La teologia delle emissioni di Papa Francesco
E non si discute. O almeno, questo vorrebbe lui
Mi sono preso del tempo per leggere l'ultima esortazione apostolica di Papa Francesco (Laudate Deum) e, dopo averci riflettuto un po' su, direi che quel che ne penso potrebbe essere riassunto nel titolo: TEOLOGIA DELLE EMISSIONI.
Stampata, sono 15 facciate (note escluse); ma soltanto poco più di due sono dedicate a quelle che il pontefice definisce "le motivazioni spirituali". Per altro deboli, a mio avviso: perché di fatto è un copia-incolla di spezzoni della Bibbia corredati da commenti del livello di un ragazzino in età scolare. Non esagero, leggete voi stessi.
La gran parte del testo è composto da una estenuante ripetizione di presunti numeri e dati scientifici, con annessi appelli che ci vengono già propinati quotidianamente dai politici di turno a mezzo stampa (non per niente, nel sottolinearle ho etichettato queste parti a matita con "pappagallo scientifico" e "pappagallo politico").
Non solo la predicazione del kérigma è totalmente assente, ma si arriva persino a benedire la violenza dei gruppi ambientalisti, in quanto «occupano un vuoto della società» (§58).
Tutto il discorso si reggerebbe sul fatto che «la stragrande maggioranza degli studiosi del clima sostiene questa correlazione e solo una minima percentuale di essi tenta di negare tale evidenza» (§13), ma a sostegno di questa tesi non c'è fonte, men che meno numeri o dati. Semplicemente «L’origine umana – antropica – del cambiamento climatico non può più essere messa in dubbio”» (§ 11). Amen.

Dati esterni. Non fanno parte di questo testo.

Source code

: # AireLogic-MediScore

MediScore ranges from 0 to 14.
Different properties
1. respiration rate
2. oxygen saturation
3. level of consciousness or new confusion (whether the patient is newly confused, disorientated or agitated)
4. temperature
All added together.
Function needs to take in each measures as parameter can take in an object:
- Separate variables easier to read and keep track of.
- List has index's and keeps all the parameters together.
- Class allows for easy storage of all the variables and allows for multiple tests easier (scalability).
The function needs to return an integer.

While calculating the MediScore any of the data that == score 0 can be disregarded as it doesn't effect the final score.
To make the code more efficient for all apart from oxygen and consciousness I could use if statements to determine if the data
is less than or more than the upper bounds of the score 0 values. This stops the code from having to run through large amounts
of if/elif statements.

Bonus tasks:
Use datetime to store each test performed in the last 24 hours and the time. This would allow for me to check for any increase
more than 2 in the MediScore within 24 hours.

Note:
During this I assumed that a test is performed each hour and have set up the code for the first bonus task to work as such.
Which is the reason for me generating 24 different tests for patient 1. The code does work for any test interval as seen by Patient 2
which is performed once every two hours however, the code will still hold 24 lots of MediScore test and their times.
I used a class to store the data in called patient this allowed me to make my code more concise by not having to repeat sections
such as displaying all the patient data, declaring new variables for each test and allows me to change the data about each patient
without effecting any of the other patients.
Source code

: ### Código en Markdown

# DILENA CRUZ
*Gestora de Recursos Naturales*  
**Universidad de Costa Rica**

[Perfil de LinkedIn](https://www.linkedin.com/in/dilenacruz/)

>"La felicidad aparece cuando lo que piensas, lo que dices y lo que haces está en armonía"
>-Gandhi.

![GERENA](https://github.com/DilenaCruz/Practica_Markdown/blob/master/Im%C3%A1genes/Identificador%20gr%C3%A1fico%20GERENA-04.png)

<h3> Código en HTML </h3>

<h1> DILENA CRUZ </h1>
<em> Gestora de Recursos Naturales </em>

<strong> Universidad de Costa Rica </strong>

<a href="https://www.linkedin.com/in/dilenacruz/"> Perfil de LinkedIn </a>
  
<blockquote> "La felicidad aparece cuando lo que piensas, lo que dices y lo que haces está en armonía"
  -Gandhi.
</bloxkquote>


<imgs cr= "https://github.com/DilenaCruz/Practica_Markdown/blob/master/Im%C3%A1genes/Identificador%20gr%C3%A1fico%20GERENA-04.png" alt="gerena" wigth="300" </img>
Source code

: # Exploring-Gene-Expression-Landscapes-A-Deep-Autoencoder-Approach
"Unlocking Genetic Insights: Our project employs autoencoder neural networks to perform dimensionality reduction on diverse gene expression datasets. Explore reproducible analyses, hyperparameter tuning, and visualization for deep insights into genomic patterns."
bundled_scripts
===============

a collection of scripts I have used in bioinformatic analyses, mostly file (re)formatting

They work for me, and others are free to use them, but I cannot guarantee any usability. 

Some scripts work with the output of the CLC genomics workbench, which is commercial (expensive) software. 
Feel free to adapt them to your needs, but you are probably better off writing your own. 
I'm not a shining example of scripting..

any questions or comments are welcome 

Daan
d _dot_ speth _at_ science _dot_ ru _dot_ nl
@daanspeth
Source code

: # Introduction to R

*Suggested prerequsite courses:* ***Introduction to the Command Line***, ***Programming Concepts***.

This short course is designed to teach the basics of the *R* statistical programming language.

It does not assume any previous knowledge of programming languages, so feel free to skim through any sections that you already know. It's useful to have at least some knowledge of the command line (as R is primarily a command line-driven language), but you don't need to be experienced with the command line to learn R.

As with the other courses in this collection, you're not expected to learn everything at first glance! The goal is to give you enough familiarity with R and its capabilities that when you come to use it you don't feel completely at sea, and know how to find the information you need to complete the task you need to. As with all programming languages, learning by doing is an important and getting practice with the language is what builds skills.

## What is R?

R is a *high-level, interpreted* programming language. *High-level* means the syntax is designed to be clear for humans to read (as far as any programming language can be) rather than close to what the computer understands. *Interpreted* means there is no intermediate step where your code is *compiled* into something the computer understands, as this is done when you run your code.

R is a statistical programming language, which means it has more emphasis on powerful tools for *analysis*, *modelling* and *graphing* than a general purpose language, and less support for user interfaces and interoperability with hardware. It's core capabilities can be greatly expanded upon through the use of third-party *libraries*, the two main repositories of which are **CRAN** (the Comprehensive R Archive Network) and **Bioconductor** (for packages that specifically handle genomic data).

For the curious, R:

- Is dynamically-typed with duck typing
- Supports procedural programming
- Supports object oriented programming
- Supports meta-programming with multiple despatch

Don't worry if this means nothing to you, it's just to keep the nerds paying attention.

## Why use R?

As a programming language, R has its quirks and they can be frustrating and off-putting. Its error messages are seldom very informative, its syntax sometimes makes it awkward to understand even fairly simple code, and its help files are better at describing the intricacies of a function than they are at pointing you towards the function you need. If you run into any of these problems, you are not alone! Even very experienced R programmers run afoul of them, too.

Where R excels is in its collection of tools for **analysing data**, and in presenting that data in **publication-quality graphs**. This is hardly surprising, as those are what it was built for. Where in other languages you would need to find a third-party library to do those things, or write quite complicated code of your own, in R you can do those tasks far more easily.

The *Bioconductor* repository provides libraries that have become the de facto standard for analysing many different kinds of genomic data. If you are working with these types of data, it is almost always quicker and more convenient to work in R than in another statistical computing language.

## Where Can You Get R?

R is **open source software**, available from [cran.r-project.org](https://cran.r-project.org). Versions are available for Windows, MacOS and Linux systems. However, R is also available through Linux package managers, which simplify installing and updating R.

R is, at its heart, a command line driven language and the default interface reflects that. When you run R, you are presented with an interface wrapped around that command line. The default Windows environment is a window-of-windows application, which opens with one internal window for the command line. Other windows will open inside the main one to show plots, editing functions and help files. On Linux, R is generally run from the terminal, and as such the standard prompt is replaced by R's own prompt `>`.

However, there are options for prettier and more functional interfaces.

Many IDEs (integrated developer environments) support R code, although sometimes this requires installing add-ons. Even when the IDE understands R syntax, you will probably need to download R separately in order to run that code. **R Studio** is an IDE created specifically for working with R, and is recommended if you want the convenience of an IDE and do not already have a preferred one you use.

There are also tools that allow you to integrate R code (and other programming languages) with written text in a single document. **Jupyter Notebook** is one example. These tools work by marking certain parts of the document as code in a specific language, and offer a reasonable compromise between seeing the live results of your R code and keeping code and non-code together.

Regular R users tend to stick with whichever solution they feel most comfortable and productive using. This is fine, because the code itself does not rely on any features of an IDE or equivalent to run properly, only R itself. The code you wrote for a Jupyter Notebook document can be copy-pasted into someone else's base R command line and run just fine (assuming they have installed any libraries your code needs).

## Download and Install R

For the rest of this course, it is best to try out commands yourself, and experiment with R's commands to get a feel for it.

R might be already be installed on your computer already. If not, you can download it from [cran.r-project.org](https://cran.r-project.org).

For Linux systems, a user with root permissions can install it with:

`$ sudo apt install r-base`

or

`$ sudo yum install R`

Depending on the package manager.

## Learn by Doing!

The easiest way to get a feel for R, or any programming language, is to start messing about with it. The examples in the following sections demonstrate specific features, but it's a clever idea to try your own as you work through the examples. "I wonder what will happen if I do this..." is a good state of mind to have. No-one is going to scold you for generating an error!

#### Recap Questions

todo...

Le uniche fonti dichiarate affidabili sono selezionate su una base del tutto acritica, perché quegli scienziati di cui si parla sono a capo del panel Ipcc dell'Onu, la cui esistenza dipende da un'assunzione politica, quella dell'emergenza climatica, e non di certo da un libero percorso di ricerca della verità.
Si dichiara come fosse un dato acclarato che «il mondo che ci accoglie si sta sgretolando e forse si sta avvicinando a un punto di rottura» (§ 2), e che il cambiamento climatico produrrà un impatto sociale ed economico drammatico in tutto il mondo, i cui segni «sono lì, sempre più evidenti» (§ 5), ma non si cita alcuna fonte a supporto di tale tesi.

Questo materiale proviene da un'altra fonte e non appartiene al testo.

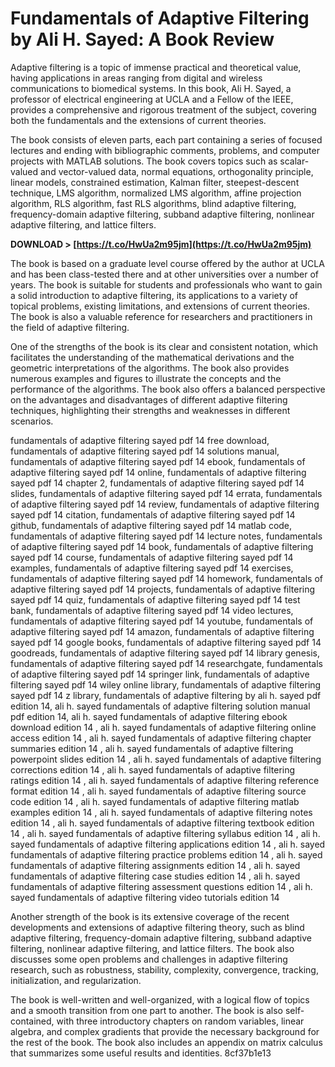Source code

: # Fundamentals of Adaptive Filtering by Ali H. Sayed: A Book Review
 
Adaptive filtering is a topic of immense practical and theoretical value, having applications in areas ranging from digital and wireless communications to biomedical systems. In this book, Ali H. Sayed, a professor of electrical engineering at UCLA and a Fellow of the IEEE, provides a comprehensive and rigorous treatment of the subject, covering both the fundamentals and the extensions of current theories.
 
The book consists of eleven parts, each part containing a series of focused lectures and ending with bibliographic comments, problems, and computer projects with MATLAB solutions. The book covers topics such as scalar-valued and vector-valued data, normal equations, orthogonality principle, linear models, constrained estimation, Kalman filter, steepest-descent technique, LMS algorithm, normalized LMS algorithm, affine projection algorithm, RLS algorithm, fast RLS algorithms, blind adaptive filtering, frequency-domain adaptive filtering, subband adaptive filtering, nonlinear adaptive filtering, and lattice filters.
 
**DOWNLOAD &gt; [https://t.co/HwUa2m95jm](https://t.co/HwUa2m95jm)**


 
The book is based on a graduate level course offered by the author at UCLA and has been class-tested there and at other universities over a number of years. The book is suitable for students and professionals who want to gain a solid introduction to adaptive filtering, its applications to a variety of topical problems, existing limitations, and extensions of current theories. The book is also a valuable reference for researchers and practitioners in the field of adaptive filtering.

One of the strengths of the book is its clear and consistent notation, which facilitates the understanding of the mathematical derivations and the geometric interpretations of the algorithms. The book also provides numerous examples and figures to illustrate the concepts and the performance of the algorithms. The book also offers a balanced perspective on the advantages and disadvantages of different adaptive filtering techniques, highlighting their strengths and weaknesses in different scenarios.
 
fundamentals of adaptive filtering sayed pdf 14 free download,  fundamentals of adaptive filtering sayed pdf 14 solutions manual,  fundamentals of adaptive filtering sayed pdf 14 ebook,  fundamentals of adaptive filtering sayed pdf 14 online,  fundamentals of adaptive filtering sayed pdf 14 chapter 2,  fundamentals of adaptive filtering sayed pdf 14 slides,  fundamentals of adaptive filtering sayed pdf 14 errata,  fundamentals of adaptive filtering sayed pdf 14 review,  fundamentals of adaptive filtering sayed pdf 14 citation,  fundamentals of adaptive filtering sayed pdf 14 github,  fundamentals of adaptive filtering sayed pdf 14 matlab code,  fundamentals of adaptive filtering sayed pdf 14 lecture notes,  fundamentals of adaptive filtering sayed pdf 14 book,  fundamentals of adaptive filtering sayed pdf 14 course,  fundamentals of adaptive filtering sayed pdf 14 examples,  fundamentals of adaptive filtering sayed pdf 14 exercises,  fundamentals of adaptive filtering sayed pdf 14 homework,  fundamentals of adaptive filtering sayed pdf 14 projects,  fundamentals of adaptive filtering sayed pdf 14 quiz,  fundamentals of adaptive filtering sayed pdf 14 test bank,  fundamentals of adaptive filtering sayed pdf 14 video lectures,  fundamentals of adaptive filtering sayed pdf 14 youtube,  fundamentals of adaptive filtering sayed pdf 14 amazon,  fundamentals of adaptive filtering sayed pdf 14 google books,  fundamentals of adaptive filtering sayed pdf 14 goodreads,  fundamentals of adaptive filtering sayed pdf 14 library genesis,  fundamentals of adaptive filtering sayed pdf 14 researchgate,  fundamentals of adaptive filtering sayed pdf 14 springer link,  fundamentals of adaptive filtering sayed pdf 14 wiley online library,  fundamentals of adaptive filtering sayed pdf 14 z library,  fundamentals of adaptive filtering by ali h. sayed pdf edition 14,  ali h. sayed fundamentals of adaptive filtering solution manual pdf edition 14,  ali h. sayed fundamentals of adaptive filtering ebook download edition 14 ,  ali h. sayed fundamentals of adaptive filtering online access edition 14 ,  ali h. sayed fundamentals of adaptive filtering chapter summaries edition 14 ,  ali h. sayed fundamentals of adaptive filtering powerpoint slides edition 14 ,  ali h. sayed fundamentals of adaptive filtering corrections edition 14 ,  ali h. sayed fundamentals of adaptive filtering ratings edition 14 ,  ali h. sayed fundamentals of adaptive filtering reference format edition 14 ,  ali h. sayed fundamentals of adaptive filtering source code edition 14 ,  ali h. sayed fundamentals of adaptive filtering matlab examples edition 14 ,  ali h. sayed fundamentals of adaptive filtering notes edition 14 ,  ali h. sayed fundamentals of adaptive filtering textbook edition 14 ,  ali h. sayed fundamentals of adaptive filtering syllabus edition 14 ,  ali h. sayed fundamentals of adaptive filtering applications edition 14 ,  ali h. sayed fundamentals of adaptive filtering practice problems edition 14 ,  ali h. sayed fundamentals of adaptive filtering assignments edition 14 ,  ali h. sayed fundamentals of adaptive filtering case studies edition 14 ,  ali h. sayed fundamentals of adaptive filtering assessment questions edition 14 ,  ali h. sayed fundamentals of adaptive filtering video tutorials edition 14
 
Another strength of the book is its extensive coverage of the recent developments and extensions of adaptive filtering theory, such as blind adaptive filtering, frequency-domain adaptive filtering, subband adaptive filtering, nonlinear adaptive filtering, and lattice filters. The book also discusses some open problems and challenges in adaptive filtering research, such as robustness, stability, complexity, convergence, tracking, initialization, and regularization.
 
The book is well-written and well-organized, with a logical flow of topics and a smooth transition from one part to another. The book is also self-contained, with three introductory chapters on random variables, linear algebra, and complex gradients that provide the necessary background for the rest of the book. The book also includes an appendix on matrix calculus that summarizes some useful results and identities.
 8cf37b1e13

Non solo: si chiede che vengano istituite «forme vincolanti di transizione energetica che abbiano tre caratteristiche: che siano efficienti, che siano vincolanti e facilmente monitorabili» (§ 59), praticamente invocando un "supergoverno globale" che imponga provvedimenti e norme rigide scavalcando i processi democratici delle singole nazioni. Quasi che la profezia "Gaia" di Casaleggio debba necessariamente avverarsi.
Tutto questo è da brividi: ci riporta indietro all'alba del 1600, quando la Chiesa chiedeva a Galileo Galilei di rispettare la filosofia e la teologia senza sostituirsi ad esse. Oggi al contrario si vuole avvalorare per fede e ragione una teoria scientifica, il climatismo, come una specie di teologia naturale e morale per la quale filosofia e teologia devono uniformarsi, senza sé e senza ma.

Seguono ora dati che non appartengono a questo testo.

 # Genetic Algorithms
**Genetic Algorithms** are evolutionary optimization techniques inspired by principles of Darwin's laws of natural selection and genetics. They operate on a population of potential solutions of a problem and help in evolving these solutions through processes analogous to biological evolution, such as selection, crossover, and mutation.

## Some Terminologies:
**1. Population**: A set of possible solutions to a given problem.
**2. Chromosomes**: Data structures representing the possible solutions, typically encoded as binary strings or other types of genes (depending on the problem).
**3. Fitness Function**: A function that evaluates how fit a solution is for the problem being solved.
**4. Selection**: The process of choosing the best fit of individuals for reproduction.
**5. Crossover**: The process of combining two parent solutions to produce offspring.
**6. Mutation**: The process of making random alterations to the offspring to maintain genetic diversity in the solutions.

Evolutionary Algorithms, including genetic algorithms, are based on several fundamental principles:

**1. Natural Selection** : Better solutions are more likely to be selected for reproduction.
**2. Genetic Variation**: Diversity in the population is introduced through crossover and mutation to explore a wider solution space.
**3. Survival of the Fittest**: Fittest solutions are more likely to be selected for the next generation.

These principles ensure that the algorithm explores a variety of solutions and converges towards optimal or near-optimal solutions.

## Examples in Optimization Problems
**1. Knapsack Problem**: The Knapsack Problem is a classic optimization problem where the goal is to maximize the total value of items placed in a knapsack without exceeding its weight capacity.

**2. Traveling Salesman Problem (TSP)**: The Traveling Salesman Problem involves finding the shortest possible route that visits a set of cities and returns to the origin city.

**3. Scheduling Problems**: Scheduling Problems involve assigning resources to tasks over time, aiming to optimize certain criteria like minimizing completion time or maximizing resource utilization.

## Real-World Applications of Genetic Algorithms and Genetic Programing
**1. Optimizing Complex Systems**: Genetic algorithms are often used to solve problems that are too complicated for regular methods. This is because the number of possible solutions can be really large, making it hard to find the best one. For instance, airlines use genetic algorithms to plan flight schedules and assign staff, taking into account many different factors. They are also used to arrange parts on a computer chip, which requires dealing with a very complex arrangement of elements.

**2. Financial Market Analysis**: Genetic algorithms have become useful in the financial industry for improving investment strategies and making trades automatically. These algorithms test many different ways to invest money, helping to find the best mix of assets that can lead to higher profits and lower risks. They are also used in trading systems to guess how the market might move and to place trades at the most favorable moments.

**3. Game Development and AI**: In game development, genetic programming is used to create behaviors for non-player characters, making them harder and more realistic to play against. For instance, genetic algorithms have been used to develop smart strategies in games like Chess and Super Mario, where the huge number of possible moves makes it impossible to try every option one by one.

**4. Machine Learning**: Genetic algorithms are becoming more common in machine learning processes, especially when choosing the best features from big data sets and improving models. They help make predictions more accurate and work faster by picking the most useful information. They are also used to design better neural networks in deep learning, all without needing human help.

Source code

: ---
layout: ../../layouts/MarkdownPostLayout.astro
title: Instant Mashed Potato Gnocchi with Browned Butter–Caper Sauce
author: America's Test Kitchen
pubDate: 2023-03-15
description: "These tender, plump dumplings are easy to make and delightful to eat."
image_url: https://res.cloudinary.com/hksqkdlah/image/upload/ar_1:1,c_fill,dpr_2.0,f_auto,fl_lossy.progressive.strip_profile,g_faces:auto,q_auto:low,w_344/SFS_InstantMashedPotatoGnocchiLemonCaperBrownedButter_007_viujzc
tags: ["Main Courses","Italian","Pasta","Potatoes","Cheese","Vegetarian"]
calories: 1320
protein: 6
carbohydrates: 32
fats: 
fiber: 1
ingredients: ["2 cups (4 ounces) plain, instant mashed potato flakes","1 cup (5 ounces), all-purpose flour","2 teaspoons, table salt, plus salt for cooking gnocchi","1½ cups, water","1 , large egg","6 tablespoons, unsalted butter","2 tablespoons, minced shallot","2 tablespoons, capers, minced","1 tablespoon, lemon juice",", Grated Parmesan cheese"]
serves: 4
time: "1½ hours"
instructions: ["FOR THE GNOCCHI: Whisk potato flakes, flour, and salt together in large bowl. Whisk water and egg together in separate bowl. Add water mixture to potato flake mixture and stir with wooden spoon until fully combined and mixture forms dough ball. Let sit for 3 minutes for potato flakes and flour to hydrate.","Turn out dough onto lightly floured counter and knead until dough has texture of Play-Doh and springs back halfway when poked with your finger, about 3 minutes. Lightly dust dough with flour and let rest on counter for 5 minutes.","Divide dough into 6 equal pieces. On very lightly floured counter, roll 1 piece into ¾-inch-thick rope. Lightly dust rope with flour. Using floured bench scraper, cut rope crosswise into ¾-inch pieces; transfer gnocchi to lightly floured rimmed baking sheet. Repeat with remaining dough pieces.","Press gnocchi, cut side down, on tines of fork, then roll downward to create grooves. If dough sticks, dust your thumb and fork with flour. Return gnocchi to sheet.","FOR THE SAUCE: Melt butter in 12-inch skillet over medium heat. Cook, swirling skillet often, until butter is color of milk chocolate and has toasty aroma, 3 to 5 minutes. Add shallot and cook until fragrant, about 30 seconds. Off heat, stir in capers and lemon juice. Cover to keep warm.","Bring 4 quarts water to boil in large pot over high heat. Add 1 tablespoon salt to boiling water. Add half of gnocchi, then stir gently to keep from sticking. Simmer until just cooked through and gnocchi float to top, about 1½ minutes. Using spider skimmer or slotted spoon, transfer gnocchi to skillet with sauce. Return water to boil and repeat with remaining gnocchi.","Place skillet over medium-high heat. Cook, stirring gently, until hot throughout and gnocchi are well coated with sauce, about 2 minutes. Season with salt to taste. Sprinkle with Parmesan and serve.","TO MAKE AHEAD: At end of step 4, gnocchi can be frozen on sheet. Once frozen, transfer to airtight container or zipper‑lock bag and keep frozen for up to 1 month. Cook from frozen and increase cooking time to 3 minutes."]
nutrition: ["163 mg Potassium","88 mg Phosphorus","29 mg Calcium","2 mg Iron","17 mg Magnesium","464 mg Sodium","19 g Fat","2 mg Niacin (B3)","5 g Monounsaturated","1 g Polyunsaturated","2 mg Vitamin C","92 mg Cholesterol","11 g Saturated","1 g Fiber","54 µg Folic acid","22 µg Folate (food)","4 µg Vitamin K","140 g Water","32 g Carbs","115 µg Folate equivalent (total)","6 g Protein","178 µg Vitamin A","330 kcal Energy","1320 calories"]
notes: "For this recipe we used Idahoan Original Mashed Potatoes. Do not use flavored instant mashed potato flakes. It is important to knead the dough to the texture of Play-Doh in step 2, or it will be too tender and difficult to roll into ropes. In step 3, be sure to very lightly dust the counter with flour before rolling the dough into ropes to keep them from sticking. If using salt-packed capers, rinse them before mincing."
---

Eppure, se la fede ci impone di "credere" in una ipotesi scientifica (per la quale all'interno dello stesso mondo non c'è consenso unanime, come ben ci ricorda il Papa), allora ipotesi e scienza diventano ideologia. Perché la fede non può “battezzare” nessuna teoria scientifica, proprio in virtù del fatto che la scienza è strutturalmente provvisoria e le sue conclusioni rimangono valide fino a che restano validi i loro presupposti di partenza.
A questo punto non possiamo che chiederci: perché mai il Papa fa un mestiere che non è il suo? Come può pretendere di presentare argomentazioni irrefutabili in campo scientifico e tecnico senza averne alcuna autorità?
Provo a rispondere: forse per compiacere il mondo? Perché non sembra proprio che lo stia facendo per proclamare fede.